A bit unrelated to the Belgium story but I recently visited Diablo Canyon Nuclear Power Plant near San Luis Obispo, CA and learned a ton about the technical details, safety systems, and policy decisions that go into operating a nuclear power plant. When operating at full capacity, it provides up to 10% of California power! While there is certainly always more such facilities can do for safety and efficiency, my impression is that smart people are working hard to ensure the lessons of previous disasters and potential future ones are mitigated, and that nuclear energy, whether through next-gen small module reactors or legacy systems, will be an important aspect of our future energy grid, especially with the rapidly rising energy demand predicted over the next two decades. If you are interested in a tour, the form can be found here: https://www.pge.com/en/about/pge-systems/nuclear-power.html
I'm so glad we saved Diablo. It was VERY close to being shut down the same year we were having rolling blackouts.

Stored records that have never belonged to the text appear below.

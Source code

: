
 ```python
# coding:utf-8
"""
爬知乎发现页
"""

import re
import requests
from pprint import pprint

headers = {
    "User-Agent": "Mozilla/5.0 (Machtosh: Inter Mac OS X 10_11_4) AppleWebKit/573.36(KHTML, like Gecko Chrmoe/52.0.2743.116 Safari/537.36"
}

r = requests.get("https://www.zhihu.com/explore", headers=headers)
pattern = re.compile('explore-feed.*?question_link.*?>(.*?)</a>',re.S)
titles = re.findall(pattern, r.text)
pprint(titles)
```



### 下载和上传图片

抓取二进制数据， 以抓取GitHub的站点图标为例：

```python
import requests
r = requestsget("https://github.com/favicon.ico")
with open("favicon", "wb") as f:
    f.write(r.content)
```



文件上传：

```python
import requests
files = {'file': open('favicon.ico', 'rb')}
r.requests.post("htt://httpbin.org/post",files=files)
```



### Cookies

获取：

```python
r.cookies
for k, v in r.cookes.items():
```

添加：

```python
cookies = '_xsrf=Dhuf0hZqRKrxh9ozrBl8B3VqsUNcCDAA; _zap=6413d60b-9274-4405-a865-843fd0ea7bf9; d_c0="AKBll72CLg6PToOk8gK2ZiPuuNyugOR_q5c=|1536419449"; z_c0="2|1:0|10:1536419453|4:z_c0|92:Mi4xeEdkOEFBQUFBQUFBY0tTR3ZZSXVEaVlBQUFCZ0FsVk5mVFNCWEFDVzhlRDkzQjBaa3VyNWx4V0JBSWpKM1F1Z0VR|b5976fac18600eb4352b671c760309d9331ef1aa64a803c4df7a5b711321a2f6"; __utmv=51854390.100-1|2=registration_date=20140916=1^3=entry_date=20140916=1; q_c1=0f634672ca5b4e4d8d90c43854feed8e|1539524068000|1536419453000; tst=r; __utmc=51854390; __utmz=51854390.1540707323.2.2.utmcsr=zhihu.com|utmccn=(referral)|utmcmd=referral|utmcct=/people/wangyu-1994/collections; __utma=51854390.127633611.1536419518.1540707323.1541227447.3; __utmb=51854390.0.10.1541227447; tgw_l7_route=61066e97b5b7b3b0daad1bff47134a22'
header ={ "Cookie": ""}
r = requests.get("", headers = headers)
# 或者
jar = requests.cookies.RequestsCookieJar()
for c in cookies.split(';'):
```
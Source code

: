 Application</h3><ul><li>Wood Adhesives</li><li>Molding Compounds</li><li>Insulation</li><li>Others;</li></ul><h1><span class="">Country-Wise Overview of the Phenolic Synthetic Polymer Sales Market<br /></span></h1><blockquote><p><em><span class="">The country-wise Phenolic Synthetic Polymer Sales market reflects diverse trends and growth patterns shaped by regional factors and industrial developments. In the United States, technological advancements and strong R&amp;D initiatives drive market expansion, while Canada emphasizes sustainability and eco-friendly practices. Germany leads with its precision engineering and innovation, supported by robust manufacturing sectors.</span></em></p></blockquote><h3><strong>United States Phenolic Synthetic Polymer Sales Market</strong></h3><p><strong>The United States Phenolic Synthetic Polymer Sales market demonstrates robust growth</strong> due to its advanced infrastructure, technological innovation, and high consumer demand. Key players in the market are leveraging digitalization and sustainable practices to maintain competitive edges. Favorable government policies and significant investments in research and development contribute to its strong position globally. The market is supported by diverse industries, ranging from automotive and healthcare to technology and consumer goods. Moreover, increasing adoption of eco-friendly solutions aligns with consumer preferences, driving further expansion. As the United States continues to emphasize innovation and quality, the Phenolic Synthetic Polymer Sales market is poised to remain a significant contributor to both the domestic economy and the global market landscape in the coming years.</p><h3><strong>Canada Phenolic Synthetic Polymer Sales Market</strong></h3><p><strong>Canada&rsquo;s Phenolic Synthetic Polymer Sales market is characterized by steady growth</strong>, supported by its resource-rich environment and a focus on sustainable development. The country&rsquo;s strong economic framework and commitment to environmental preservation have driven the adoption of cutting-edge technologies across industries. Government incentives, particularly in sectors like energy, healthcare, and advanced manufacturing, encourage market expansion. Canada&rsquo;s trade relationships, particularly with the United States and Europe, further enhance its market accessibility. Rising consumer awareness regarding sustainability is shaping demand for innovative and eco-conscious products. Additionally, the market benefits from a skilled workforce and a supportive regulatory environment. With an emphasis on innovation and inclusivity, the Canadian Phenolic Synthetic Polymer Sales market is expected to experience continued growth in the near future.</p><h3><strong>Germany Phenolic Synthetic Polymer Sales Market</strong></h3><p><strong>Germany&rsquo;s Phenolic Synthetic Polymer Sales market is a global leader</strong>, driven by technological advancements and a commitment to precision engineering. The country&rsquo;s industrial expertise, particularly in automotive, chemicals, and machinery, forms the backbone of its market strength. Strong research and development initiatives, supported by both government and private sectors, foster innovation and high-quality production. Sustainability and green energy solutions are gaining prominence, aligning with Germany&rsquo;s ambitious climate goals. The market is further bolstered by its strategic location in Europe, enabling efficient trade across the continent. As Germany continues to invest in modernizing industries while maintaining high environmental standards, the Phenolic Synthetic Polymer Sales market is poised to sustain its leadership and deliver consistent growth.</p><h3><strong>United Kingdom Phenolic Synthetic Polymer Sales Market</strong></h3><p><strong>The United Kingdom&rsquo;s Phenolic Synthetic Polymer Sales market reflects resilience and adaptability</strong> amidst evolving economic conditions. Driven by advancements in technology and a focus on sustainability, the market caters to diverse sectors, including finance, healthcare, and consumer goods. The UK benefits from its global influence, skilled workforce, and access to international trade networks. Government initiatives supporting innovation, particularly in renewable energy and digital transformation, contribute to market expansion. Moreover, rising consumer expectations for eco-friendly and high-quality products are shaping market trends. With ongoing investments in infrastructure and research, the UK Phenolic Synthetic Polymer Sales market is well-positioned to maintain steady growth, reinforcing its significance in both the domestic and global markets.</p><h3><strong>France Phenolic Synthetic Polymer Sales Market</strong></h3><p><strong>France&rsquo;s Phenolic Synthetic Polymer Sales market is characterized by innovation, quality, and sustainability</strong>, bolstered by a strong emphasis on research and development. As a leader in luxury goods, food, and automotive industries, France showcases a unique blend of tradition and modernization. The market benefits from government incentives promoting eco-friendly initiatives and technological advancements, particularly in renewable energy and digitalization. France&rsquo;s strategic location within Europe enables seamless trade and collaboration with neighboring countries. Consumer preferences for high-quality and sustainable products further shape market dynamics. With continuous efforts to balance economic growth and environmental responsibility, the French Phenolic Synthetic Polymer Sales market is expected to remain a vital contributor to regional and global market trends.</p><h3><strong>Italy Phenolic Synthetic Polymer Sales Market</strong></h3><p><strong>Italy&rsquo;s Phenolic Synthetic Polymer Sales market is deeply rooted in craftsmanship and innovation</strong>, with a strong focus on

The problem has never been the lack of smart people for Chernobyl or Fukushima. Rather the fact that dumb, short sighted people were in power and drove the smart people away.
And unfortunately, it doesn’t look like this is going to stop any time soon.
I really wish the same could be said for San Onofre. To say nothing of its value as a landmark -- it will live on in our memories as the great San Onofre boobies
Yeah, nuclear provides a steady base load, so the percentage goes up or down depending on overall grid utilization. Right now its doing 2.28 MW [0], which is more than what Wikipedia claims as its "Nameplace capacity" of 2.256 MW [1].
diablo canyon has 2 reactors that can make 1.1MW per hour continuously. about 2.2MW/hr they both aren’t always on but that’s the goal. It’s closer to 2MW/hr actual
the largest solar plant in california is Ivanpah. It made 85GW/year. Thats 97MW/hr.
It would take 20 clones of Ivanpah to match one diablo canyon. Ivanpah took 4 years to build, cost 2.5B and was in discussions to close because it’s not cost effective.
I did some research about that nuclear power plant. In 1985 dollars, the total construction cost was 5.6B USD. That is an astonishing amount of money. That is at least 16B USD in 2026 money. If you also include decomissioning costs of about 4-5B USD... how the fuck does nuclear power make any economic sense? PV solar plus batteries: ALL THE WAY. To be clear, I am not anti-nuclear power by any means. I think it is a terrific way to power our countries, but the ship has sailed. PV solar has won, and now we can add batteries (and some wind) to get reliability.